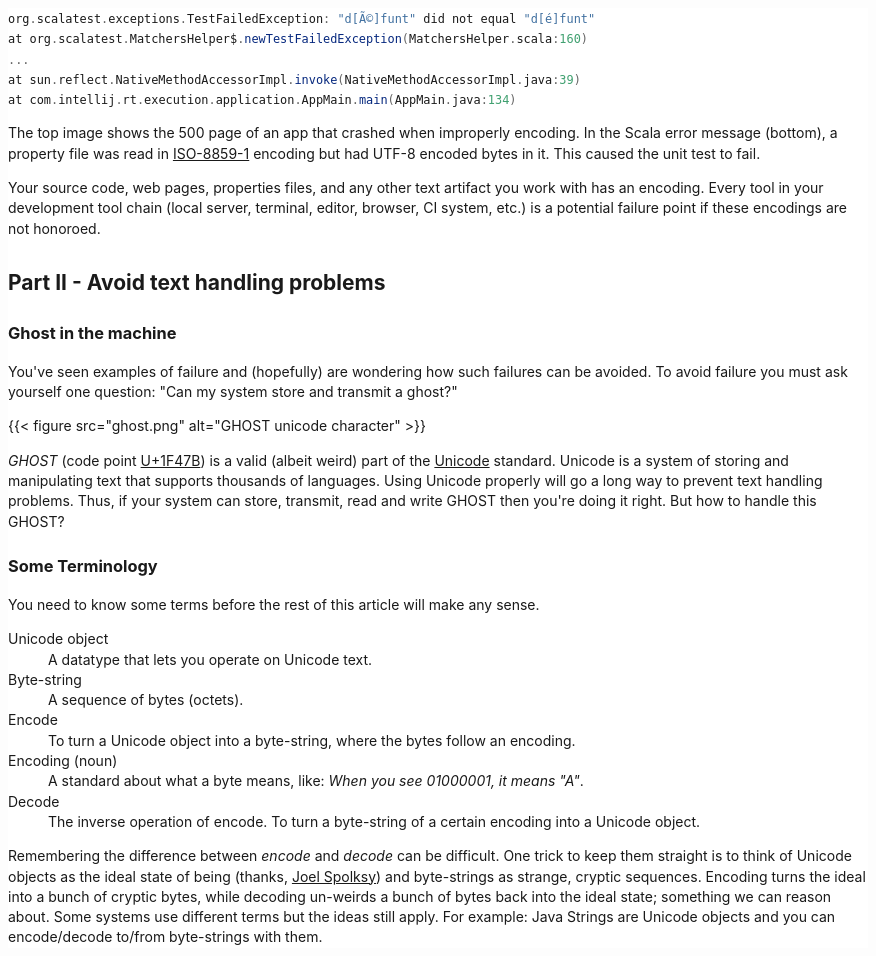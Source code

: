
 ```scala
org.scalatest.exceptions.TestFailedException: "d[Ã©]funt" did not equal "d[é]funt"
at org.scalatest.MatchersHelper$.newTestFailedException(MatchersHelper.scala:160)
...
at sun.reflect.NativeMethodAccessorImpl.invoke(NativeMethodAccessorImpl.java:39)
at com.intellij.rt.execution.application.AppMain.main(AppMain.java:134)
```

The top image shows the 500 page of an app that crashed when improperly encoding. In the Scala error message (bottom), a property file was read in [ISO-8859-1](https://en.wikipedia.org/wiki/ISO/IEC_8859-1) encoding but had UTF-8 encoded bytes in it. This caused the unit test to fail.

Your source code, web pages, properties files, and any other text artifact you work with has an encoding. Every tool in your development tool chain (local server, terminal, editor, browser, CI system, etc.) is a potential failure point if these encodings are not honoroed.

## Part II - Avoid text handling problems

### Ghost in the machine

You've seen examples of failure and (hopefully) are wondering how such failures can be avoided. To avoid failure you must ask yourself one question: "Can my system store and transmit a ghost?"

{{< figure src="ghost.png" alt="GHOST unicode character" >}}

*GHOST* (code point [U+1F47B](http://codepoints.net/U+1F47B)) is a valid (albeit weird) part of the [Unicode](http://www.unicode.org/standard/WhatIsUnicode.html) standard. Unicode is a system of storing and manipulating text that supports thousands of languages.  Using Unicode properly will go a long way to prevent text handling problems. Thus, if your system can store, transmit, read and write GHOST then you're doing it right. But how to handle this GHOST?


### Some Terminology

You need to know some terms before the rest of this article will make any sense.

<dl>
  <dt>Unicode object</dt>
  <dd>A datatype that lets you operate on Unicode text.</dd>

  <dt>Byte-string</dt>
  <dd>A sequence of bytes (octets).</dd>

  <dt>Encode</dt>
  <dd>To turn a Unicode object into a byte-string, where the bytes follow an encoding.</dd>

  <dt>Encoding (noun)</dt>
  <dd>A standard about what a byte means, like: <em>When you see 01000001, it means "A"</em>.</dd>

  <dt>Decode</dt>
  <dd>The inverse operation of encode. To turn a byte-string of a certain encoding into a Unicode object.</dd>
</dl>

Remembering the difference between *encode* and *decode* can be difficult. One trick to keep them straight is to think of Unicode objects as the ideal state of being (thanks, [Joel Spolksy](http://www.joelonsoftware.com/articles/Unicode.html)) and byte-strings as strange, cryptic sequences. Encoding turns the ideal into a bunch of cryptic bytes, while decoding un-weirds a bunch of bytes back into the ideal state; something we can reason about. Some systems use different terms but the ideas still apply. For example: Java Strings are Unicode objects and you can encode/decode to/from byte-strings with them.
━━━━━━━━
__Task goal__
Nothing but the pictures is to be left out; repeat the data exactly.

__Solved problem__
Source code

:
 ```scala
org.scalatest.exceptions.TestFailedException: "d[Ã©]funt" did not equal "d[é]funt"
at org.scalatest.MatchersHelper$.newTestFailedException(MatchersHelper.scala:160)
...
at sun.reflect.NativeMethodAccessorImpl.invoke(NativeMethodAccessorImpl.java:39)
at com.intellij.rt.execution.application.AppMain.main(AppMain.java:134)
```

The top image shows the 500 page of an app that crashed when improperly encoding. In the Scala error message (bottom), a property file was read in [ISO-8859-1](https://en.wikipedia.org/wiki/ISO/IEC_8859-1) encoding but had UTF-8 encoded bytes in it. This caused the unit test to fail.

Your source code, web pages, properties files, and any other text artifact you work with has an encoding. Every tool in your development tool chain (local server, terminal, editor, browser, CI system, etc.) is a potential failure point if these encodings are not honoroed.

## Part II - Avoid text handling problems

### Ghost in the machine

You've seen examples of failure and (hopefully) are wondering how such failures can be avoided. To avoid failure you must ask yourself one question: "Can my system store and transmit a ghost?"

{{< figure src="ghost.png" alt="GHOST unicode character" >}}

*GHOST* (code point [U+1F47B](http://codepoints.net/U+1F47B)) is a valid (albeit weird) part of the [Unicode](http://www.unicode.org/standard/WhatIsUnicode.html) standard. Unicode is a system of storing and manipulating text that supports thousands of languages.  Using Unicode properly will go a long way to prevent text handling problems. Thus, if your system can store, transmit, read and write GHOST then you're doing it right. But how to handle this GHOST?


### Some Terminology

You need to know some terms before the rest of this article will make any sense.

<dl>
  <dt>Unicode object</dt>
  <dd>A datatype that lets you operate on Unicode text.</dd>

  <dt>Byte-string</dt>
  <dd>A sequence of bytes (octets).</dd>

  <dt>Encode</dt>
  <dd>To turn a Unicode object into a byte-string, where the bytes follow an encoding.</dd>

  <dt>Encoding (noun)</dt>
  <dd>A standard about what a byte means, like: <em>When you see 01000001, it means "A"</em>.</dd>

  <dt>Decode</dt>
  <dd>The inverse operation of encode. To turn a byte-string of a certain encoding into a Unicode object.</dd>
</dl>

Remembering the difference between *encode* and *decode* can be difficult. One trick to keep them straight is to think of Unicode objects as the ideal state of being (thanks, [Joel Spolksy](http://www.joelonsoftware.com/articles/Unicode.html)) and byte-strings as strange, cryptic sequences. Encoding turns the ideal into a bunch of cryptic bytes, while decoding un-weirds a bunch of bytes back into the ideal state; something we can reason about. Some systems use different terms but the ideas still apply. For example: Java Strings are Unicode objects and you can encode/decode to/from byte-strings with them.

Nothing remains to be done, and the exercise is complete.